■ EXTRACTED MATERIAL
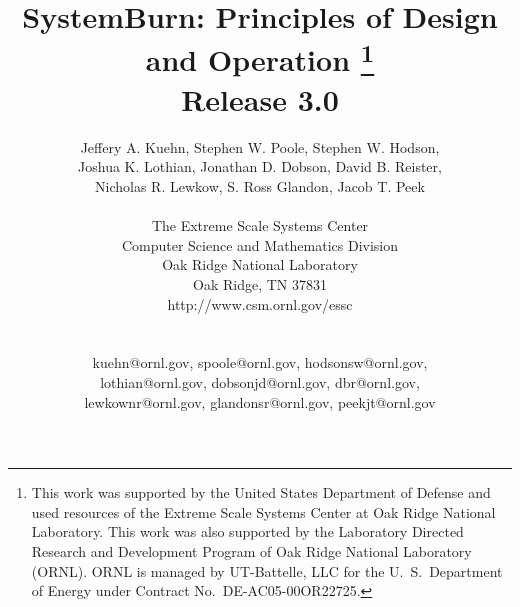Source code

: \title{
	SystemBurn: Principles of Design and Operation
	\footnote{
		This work was supported by the United States Department of Defense and used resources of the
		Extreme Scale Systems Center at Oak Ridge National Laboratory.
		This work was also supported by the Laboratory Directed Research and
		Development Program of Oak Ridge National Laboratory (ORNL). ORNL is managed by UT-Battelle,
		LLC for the U.~S.~Department of Energy under Contract No.~DE-AC05-00OR22725.
	} \\
	Release 3.0\\
}

\author{
Jeffery A. Kuehn, Stephen W. Poole, Stephen W. Hodson,\\
Joshua K. Lothian, Jonathan D. Dobson, David B. Reister, \\
Nicholas R. Lewkow, S. Ross Glandon, Jacob T. Peek \\
\\
The Extreme Scale Systems Center \\
Computer Science and Mathematics Division \\
Oak Ridge National Laboratory \\
Oak Ridge, TN 37831 \\
http://www.csm.ornl.gov/essc\\
\\
\\
kuehn@ornl.gov, spoole@ornl.gov, hodsonsw@ornl.gov,\\
lothian@ornl.gov, dobsonjd@ornl.gov, dbr@ornl.gov, \\
lewkownr@ornl.gov, glandonsr@ornl.gov, peekjt@ornl.gov\\
}
\maketitle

■ WORK INSTRUCTIONS
Only the pictures may be dropped when you copy the data above; everything else stays exact.

■ WRITTEN SOLUTION
Source code

: \title{
	SystemBurn: Principles of Design and Operation
	\footnote{
		This work was supported by the United States Department of Defense and used resources of the
		Extreme Scale Systems Center at Oak Ridge National Laboratory.
		This work was also supported by the Laboratory Directed Research and
		Development Program of Oak Ridge National Laboratory (ORNL). ORNL is managed by UT-Battelle,
		LLC for the U.~S.~Department of Energy under Contract No.~DE-AC05-00OR22725.
	} \\
	Release 3.0\\
}

\author{
Jeffery A. Kuehn, Stephen W. Poole, Stephen W. Hodson,\\
Joshua K. Lothian, Jonathan D. Dobson, David B. Reister, \\
Nicholas R. Lewkow, S. Ross Glandon, Jacob T. Peek \\
\\
The Extreme Scale Systems Center \\
Computer Science and Mathematics Division \\
Oak Ridge National Laboratory \\
Oak Ridge, TN 37831 \\
http://www.csm.ornl.gov/essc\\
\\
\\
kuehn@ornl.gov, spoole@ornl.gov, hodsonsw@ornl.gov,\\
lothian@ornl.gov, dobsonjd@ornl.gov, dbr@ornl.gov, \\
lewkownr@ornl.gov, glandonsr@ornl.gov, peekjt@ornl.gov\\
}
\maketitle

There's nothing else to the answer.